# Packages

library(tidyverse)
library(pwr)
library(BayesFactor)

# Seed for simulation

set.seed(2021)

General idea

The sensitivity analysis is a way to estimate the effect size that a given experiment can reach with a certain sample size, desired power and alpha level [@perugini2018practical].

The power analysis is usually considered a procedure that estimate a single number (i.e., the sample size) required for a given statistical analysis to reach a certain power level. Is better to consider the power level as a function with fixed and free parameters.
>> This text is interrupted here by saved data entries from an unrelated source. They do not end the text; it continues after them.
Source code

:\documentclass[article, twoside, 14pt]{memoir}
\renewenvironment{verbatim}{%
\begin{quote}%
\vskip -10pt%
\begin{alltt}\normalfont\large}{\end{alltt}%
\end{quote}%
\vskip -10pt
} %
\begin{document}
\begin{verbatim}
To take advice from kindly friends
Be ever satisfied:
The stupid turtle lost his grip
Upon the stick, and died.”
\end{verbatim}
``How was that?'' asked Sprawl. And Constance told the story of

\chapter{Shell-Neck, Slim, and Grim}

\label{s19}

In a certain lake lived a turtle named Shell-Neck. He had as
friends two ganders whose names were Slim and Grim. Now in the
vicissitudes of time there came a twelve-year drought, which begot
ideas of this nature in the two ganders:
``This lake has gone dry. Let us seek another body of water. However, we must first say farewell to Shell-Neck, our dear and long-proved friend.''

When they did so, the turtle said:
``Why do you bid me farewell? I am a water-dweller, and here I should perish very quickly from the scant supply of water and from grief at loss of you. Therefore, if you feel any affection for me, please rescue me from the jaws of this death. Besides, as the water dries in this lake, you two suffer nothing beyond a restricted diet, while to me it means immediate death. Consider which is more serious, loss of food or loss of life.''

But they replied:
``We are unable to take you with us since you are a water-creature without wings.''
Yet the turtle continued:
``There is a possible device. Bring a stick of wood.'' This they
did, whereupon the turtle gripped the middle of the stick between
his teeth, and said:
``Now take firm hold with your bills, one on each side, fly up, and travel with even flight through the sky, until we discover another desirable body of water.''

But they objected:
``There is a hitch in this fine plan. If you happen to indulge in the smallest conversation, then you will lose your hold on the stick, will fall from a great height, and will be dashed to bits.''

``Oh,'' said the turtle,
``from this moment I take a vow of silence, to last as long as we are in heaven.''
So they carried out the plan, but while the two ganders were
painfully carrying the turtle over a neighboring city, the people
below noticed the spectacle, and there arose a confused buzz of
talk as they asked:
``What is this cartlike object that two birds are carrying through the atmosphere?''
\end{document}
In the case of the a priori power analysis, we fix the power level (e.g., \(1 - \beta = 0.80\)) the alpha level (e.g., \(\alpha = 0.05\)“) and the hypothetical effect size (e.g, \(d = 0.3\)). Then we simulate or derive analytically the minimum sample size required for reaching the target power level, given the effect size.

A more appropriate approach is to consider the sample size a free parameter and calculate the power level for a range of sample size, obtaining the power curve. This is very easy using the pwr package. We assume:

\(1-\beta = 0.8\)
\(\alpha = 0.05\)
\(d = 0.3\)
an independent sample t-test situation

power_analysis <- pwr::pwr.t.test(
  d = 0.3, 
  power = 0.8,
  sig.level = 0.05
)
power_analysis


     Two-sample t test power calculation 

              n = 175.3847
              d = 0.3
      sig.level = 0.05
          power = 0.8
    alternative = two.sided

NOTE: n is number in *each* group

From the output we need 175.3846666 subjects per group for reaching the desired power level. As said before a better approach is analyzing the entire power curve. We can simply plot the power_analysis object:

plot(power_analysis)

Power by simulation

The previous example is based on the analytically power computation that is possible for simple statistical test. A more general approach is the power analysis by simulation.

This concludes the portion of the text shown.